It is possible to run local LLMs on AMD GPUs by using Ollama. The most recent version of Llama 3.2, which went live on September 25, 2024, is the subject of this tutorial.
Llama 3.2 from Meta is compact and multimodal, featuring 1B, 3B, 11B, and 90B models. Here is a step-by-step installation instruction for Ollama on Linux and Windows operating systems using Radeon GPUs, along with information on running these versions on different AMD hardware combinations.
Supported AMD GPUs
Ollama’s product may be used with both older and current AMD GPU models since it supports a variety of them.
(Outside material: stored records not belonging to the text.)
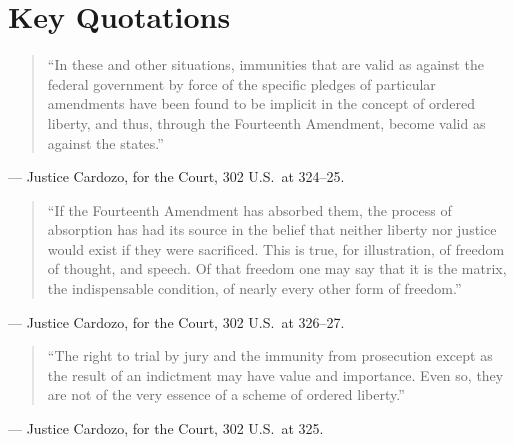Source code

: \documentclass[12pt]{article}
\begin{document}
\section{Key Quotations}

\begin{quote}
``In these and other situations, immunities that are valid as against the federal government by force of the specific pledges of particular amendments have been found to be implicit in the concept of ordered liberty, and thus, through the Fourteenth Amendment, become valid as against the states.''
\end{quote}
\noindent --- Justice Cardozo, for the Court, 302 U.S.\ at 324--25.

\begin{quote}
``If the Fourteenth Amendment has absorbed them, the process of absorption has had its source in the belief that neither liberty nor justice would exist if they were sacrificed. This is true, for illustration, of freedom of thought, and speech. Of that freedom one may say that it is the matrix, the indispensable condition, of nearly every other form of freedom.''
\end{quote}
\noindent --- Justice Cardozo, for the Court, 302 U.S.\ at 326--27.

\begin{quote}
``The right to trial by jury and the immunity from prosecution except as the result of an indictment may have value and importance. Even so, they are not of the very essence of a scheme of ordered liberty.''
\end{quote}
\noindent --- Justice Cardozo, for the Court, 302 U.S.\ at 325.
\end{document}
Ollama Installation & Setup Guide.
Linux
System prerequisites
- Ubuntu 22.04.4.
- AMD GPUs using the most recent version of AMD ROCm.
- To install ROCm 6.1.3.
- Use a single command to install Ollama.
Windows
System prerequisites
- Windows 10 or Later.
- Installed drivers for AMD GPUs that are supported.
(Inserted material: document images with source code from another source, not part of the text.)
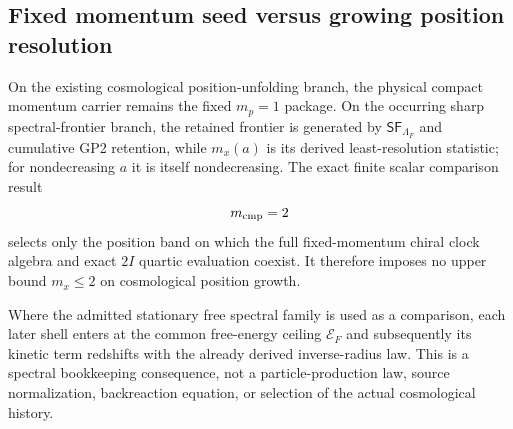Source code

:\documentclass[12pt,a4paper]{article}
\begin{document}

\subsection{Fixed momentum seed versus growing position resolution}
\label{p8:sec:v180-position-frontier-comparison-scope}

\begin{corollary}[Cosmological position unfolding preserves the $m_p=1$/$m_{\rm cmp}=2$ distinction]
\label{p8:cor:sharp-frontier-clock-energy-readouts}
On the existing cosmological position-unfolding branch, the physical compact
momentum carrier remains the fixed $m_p=1$ package.  On the occurring sharp
spectral-frontier branch, the retained frontier is generated by
$\mathsf{SF}_{\Lambda_F}$ and cumulative GP2 retention, while $m_x(a)$ is its
derived least-resolution statistic; for nondecreasing $a$ it is itself
nondecreasing.  The exact finite scalar comparison result
\[
 m_{\rm cmp}=2
\]
selects only the position band on which the full fixed-momentum chiral clock
algebra and exact $2I$ quartic evaluation coexist.  It therefore imposes no
upper bound $m_x\le2$ on cosmological position growth.

Where the admitted stationary free spectral family is used as a comparison,
each later shell enters at the common free-energy ceiling
$\mathcal E_F$ and subsequently its kinetic term redshifts with the already
derived inverse-radius law.  This is a spectral bookkeeping consequence, not
a particle-production law, source normalization, backreaction equation, or
selection of the actual cosmological history.
\end{corollary}

\end{document}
- After installation, just launch PowerShell and execute it.
- Run, llama, llama3.2.
- That’s all; you’re set to speak with your local LLM.
AMD ROCm Supported GPUs
Use ROCm to install Radeon software on Linux
The amdgpu-install script helps you install a cohesive collection of stack components, including the ROCm Software Stack and other Radeon software for Linux components.
Makes the installation of the AMD GPUs stack easier by using command line arguments that let you select the following and by encapsulating the distribution-specific package installation logic.
- The AMD GPUs stack’s use case (graphics or workstation) that has to be installed.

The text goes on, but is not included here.